Copy out each line of the data holding "exercises".

_Records contained in a dataset_
--

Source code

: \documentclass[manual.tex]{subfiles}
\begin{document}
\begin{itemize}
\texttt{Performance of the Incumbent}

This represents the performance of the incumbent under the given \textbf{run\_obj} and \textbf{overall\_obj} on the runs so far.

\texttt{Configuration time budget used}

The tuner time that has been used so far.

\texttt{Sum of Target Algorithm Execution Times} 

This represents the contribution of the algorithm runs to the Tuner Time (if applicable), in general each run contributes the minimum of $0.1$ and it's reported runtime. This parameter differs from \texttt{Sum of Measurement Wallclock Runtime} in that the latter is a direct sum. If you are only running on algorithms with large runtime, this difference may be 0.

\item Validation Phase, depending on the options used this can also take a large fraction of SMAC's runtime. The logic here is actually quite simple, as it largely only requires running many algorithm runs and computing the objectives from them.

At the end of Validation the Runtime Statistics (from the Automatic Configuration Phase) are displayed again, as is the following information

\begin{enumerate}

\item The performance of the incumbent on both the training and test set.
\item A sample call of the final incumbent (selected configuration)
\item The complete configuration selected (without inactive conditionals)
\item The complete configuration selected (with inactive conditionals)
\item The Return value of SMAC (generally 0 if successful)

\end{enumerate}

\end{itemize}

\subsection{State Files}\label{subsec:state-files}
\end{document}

--

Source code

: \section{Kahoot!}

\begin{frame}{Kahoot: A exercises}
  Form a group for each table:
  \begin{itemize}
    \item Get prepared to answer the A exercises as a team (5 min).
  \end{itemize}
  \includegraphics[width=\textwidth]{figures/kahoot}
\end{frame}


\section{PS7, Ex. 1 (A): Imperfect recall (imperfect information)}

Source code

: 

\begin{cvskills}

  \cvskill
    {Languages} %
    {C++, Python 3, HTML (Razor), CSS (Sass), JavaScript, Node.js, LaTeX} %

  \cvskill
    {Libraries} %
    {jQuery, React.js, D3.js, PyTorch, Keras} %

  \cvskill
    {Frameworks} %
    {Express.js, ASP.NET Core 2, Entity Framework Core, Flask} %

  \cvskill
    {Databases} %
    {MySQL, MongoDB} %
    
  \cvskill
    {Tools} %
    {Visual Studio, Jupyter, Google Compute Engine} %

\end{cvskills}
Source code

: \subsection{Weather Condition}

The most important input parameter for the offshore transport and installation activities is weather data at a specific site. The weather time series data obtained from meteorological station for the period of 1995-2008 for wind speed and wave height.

--

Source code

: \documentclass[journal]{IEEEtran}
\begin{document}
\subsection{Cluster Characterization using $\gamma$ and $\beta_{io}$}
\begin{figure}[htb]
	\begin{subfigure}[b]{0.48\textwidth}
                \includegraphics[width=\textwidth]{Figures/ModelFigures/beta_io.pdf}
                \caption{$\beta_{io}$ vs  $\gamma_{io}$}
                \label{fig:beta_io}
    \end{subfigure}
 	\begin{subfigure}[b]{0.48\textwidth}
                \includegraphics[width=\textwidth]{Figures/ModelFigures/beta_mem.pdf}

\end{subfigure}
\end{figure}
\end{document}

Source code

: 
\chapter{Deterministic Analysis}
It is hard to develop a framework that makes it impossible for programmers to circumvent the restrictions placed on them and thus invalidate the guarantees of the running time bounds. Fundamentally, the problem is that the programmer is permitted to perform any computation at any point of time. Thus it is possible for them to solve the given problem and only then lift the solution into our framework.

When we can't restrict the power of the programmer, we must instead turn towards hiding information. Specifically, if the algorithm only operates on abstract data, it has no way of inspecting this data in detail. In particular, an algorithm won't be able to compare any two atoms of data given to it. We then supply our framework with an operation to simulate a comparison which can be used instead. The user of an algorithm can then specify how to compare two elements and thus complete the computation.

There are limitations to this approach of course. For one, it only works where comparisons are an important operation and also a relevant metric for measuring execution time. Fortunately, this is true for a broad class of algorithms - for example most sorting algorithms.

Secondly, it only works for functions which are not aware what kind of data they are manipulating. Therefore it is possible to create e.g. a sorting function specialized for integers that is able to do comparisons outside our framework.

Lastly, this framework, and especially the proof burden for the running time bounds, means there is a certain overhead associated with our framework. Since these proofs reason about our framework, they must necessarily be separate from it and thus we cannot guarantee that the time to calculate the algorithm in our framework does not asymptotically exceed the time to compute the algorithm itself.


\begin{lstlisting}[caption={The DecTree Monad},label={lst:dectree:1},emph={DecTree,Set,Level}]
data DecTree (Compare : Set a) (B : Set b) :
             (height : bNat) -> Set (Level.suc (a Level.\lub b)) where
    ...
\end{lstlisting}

--

_ANSWER BOX_
\begin{frame}{Kahoot: A exercises}
    \item Get prepared to answer the A exercises as a team (5 min).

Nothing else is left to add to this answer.